ACTIVITY: Which lines below contain the word "secrets"? Copy each of them.

- - -

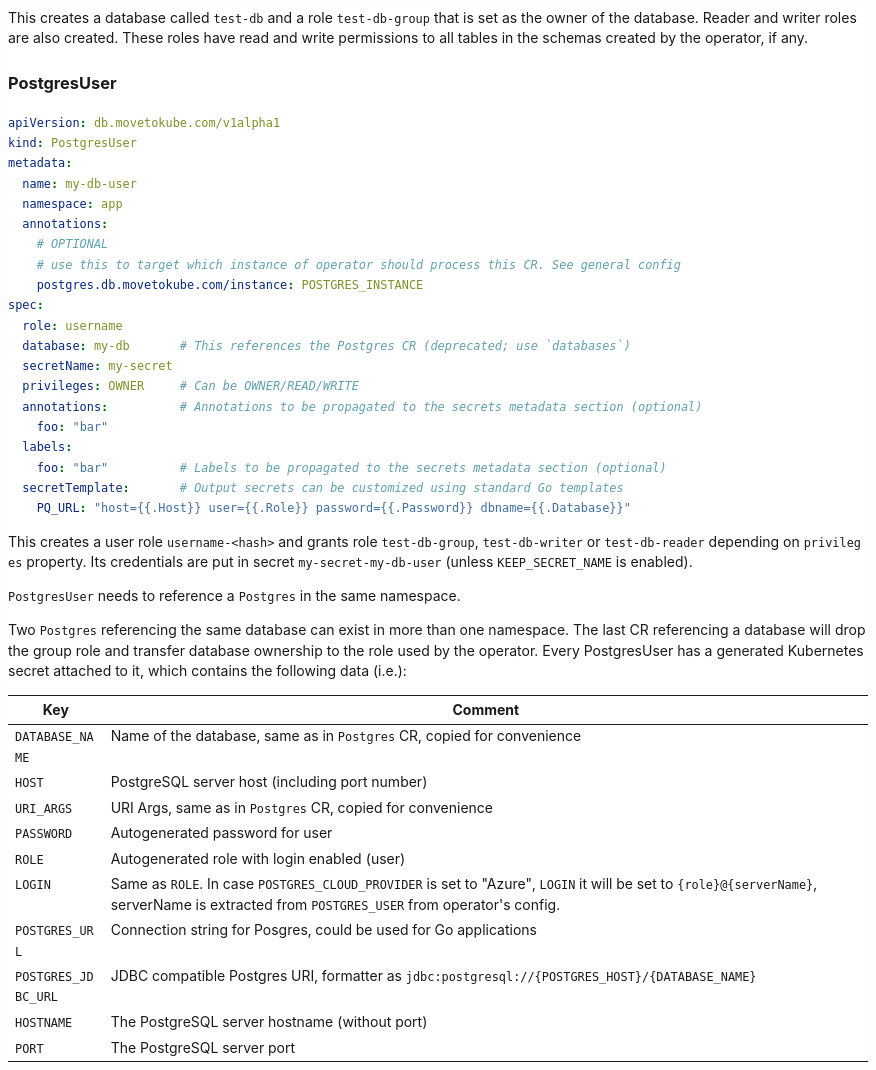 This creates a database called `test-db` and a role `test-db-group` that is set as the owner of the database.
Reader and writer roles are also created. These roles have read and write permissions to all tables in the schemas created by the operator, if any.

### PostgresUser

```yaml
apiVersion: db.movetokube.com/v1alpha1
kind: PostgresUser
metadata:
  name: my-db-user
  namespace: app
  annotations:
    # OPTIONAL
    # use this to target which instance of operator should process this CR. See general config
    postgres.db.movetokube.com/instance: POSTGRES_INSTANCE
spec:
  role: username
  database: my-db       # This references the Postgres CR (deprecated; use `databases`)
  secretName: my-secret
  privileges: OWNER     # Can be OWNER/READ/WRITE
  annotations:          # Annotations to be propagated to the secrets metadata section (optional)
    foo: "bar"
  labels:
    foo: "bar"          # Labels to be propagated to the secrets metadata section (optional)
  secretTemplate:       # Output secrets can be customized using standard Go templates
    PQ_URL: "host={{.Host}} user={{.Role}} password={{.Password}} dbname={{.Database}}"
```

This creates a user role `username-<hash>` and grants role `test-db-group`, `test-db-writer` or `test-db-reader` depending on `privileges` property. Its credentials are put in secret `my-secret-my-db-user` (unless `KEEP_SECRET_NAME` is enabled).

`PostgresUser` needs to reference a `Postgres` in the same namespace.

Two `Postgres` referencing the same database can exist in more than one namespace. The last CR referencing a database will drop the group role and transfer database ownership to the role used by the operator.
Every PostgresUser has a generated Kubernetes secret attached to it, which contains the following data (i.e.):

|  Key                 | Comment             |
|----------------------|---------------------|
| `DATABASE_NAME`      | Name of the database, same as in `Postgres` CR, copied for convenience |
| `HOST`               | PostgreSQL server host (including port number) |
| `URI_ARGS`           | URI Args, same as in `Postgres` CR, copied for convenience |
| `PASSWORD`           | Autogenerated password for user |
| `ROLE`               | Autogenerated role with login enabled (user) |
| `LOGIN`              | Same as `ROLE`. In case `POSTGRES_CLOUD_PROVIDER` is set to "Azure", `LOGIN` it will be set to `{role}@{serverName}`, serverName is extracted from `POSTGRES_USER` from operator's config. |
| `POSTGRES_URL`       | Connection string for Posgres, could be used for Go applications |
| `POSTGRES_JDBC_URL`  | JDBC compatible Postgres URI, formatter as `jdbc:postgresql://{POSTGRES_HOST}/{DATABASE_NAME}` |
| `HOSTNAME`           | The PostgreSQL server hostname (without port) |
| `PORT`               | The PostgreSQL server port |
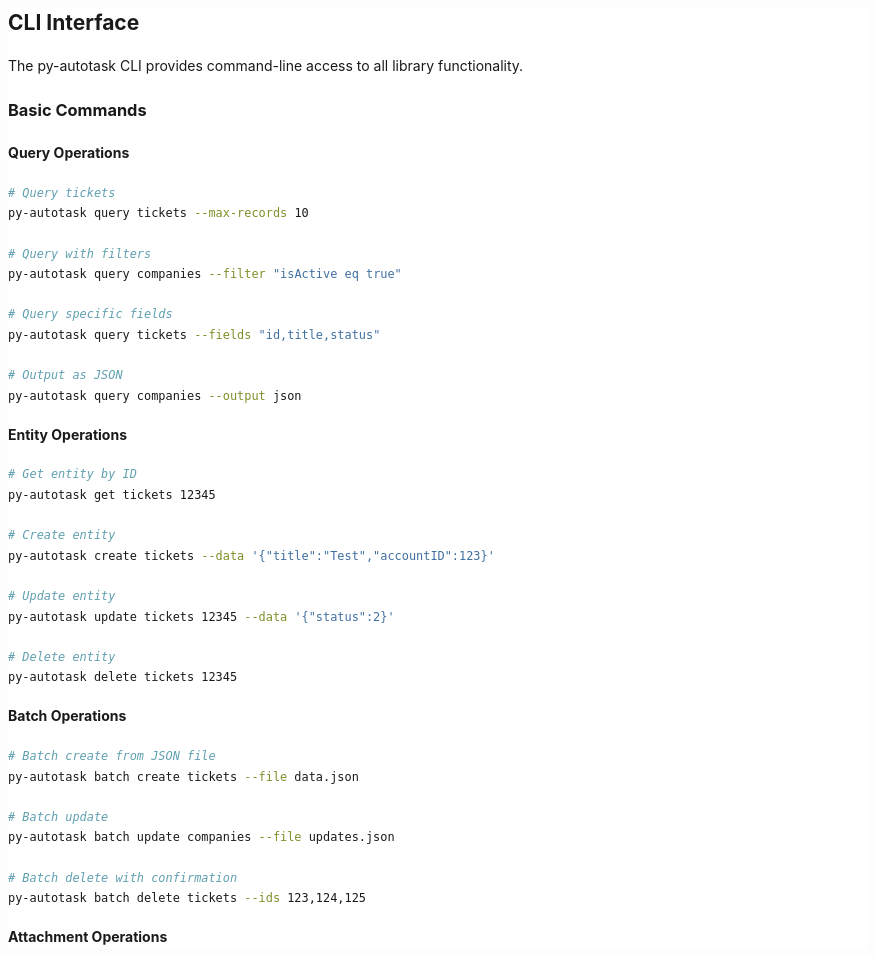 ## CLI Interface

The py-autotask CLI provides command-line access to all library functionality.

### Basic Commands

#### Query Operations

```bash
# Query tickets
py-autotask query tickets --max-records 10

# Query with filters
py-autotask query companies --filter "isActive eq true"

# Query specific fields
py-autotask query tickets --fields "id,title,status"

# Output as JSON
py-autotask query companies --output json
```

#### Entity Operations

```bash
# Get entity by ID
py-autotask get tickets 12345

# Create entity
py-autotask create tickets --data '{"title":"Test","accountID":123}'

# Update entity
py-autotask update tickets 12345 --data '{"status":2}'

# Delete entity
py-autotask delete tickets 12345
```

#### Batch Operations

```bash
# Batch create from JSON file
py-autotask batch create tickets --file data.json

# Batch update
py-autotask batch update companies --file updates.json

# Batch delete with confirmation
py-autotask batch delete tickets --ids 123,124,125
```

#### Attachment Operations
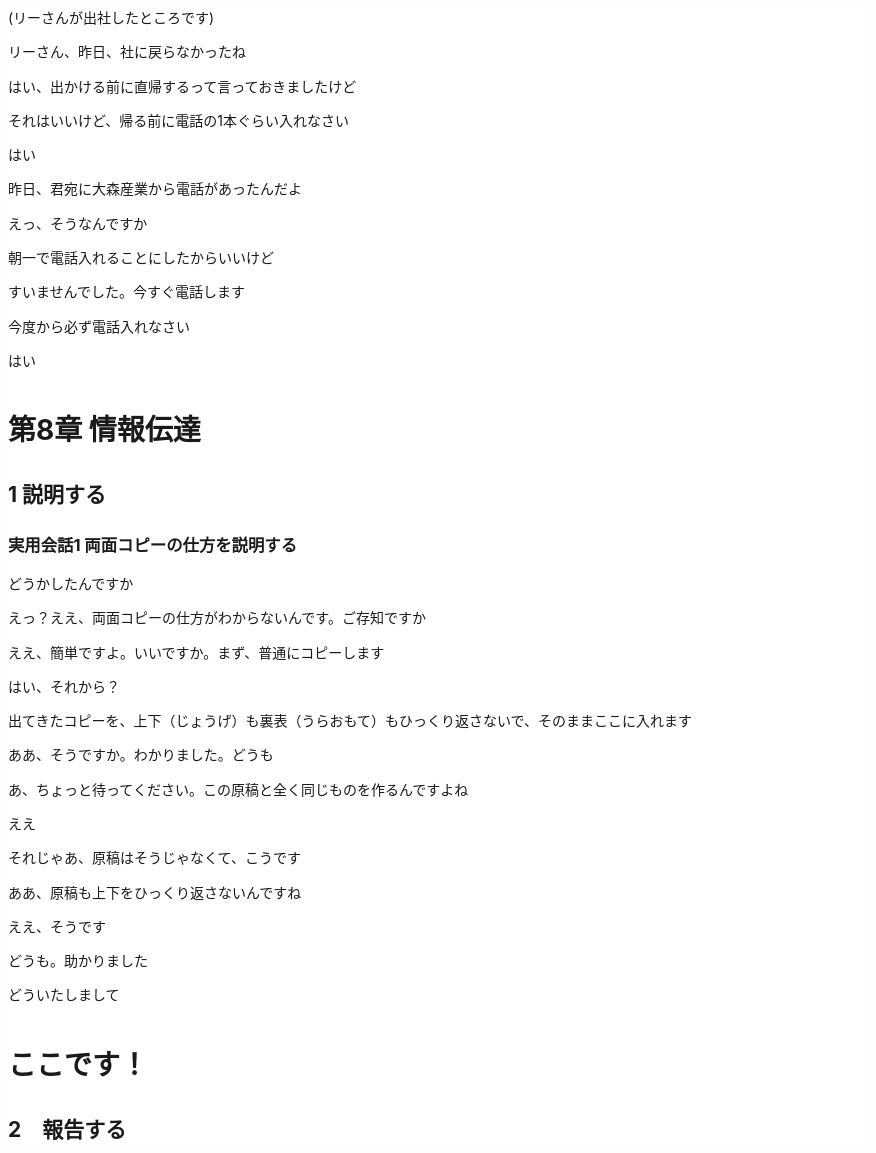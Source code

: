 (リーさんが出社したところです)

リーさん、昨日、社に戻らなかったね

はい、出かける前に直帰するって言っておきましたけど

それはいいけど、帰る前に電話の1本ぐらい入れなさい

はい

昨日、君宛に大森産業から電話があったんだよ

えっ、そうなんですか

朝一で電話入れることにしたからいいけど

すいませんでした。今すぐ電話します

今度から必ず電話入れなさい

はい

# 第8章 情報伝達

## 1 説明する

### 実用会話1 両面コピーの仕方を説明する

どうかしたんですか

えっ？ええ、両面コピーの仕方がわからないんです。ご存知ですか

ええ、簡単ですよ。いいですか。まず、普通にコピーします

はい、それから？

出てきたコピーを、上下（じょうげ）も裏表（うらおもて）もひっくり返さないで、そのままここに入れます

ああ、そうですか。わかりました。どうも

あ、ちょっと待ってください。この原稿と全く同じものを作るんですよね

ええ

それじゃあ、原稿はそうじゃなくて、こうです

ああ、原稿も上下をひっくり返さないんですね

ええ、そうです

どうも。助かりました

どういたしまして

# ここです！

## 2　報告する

- - -

RESULT FOR THIS EXERCISE:
  annotations:          # Annotations to be propagated to the secrets metadata section (optional)
    foo: "bar"          # Labels to be propagated to the secrets metadata section (optional)
  secretTemplate:       # Output secrets can be customized using standard Go templates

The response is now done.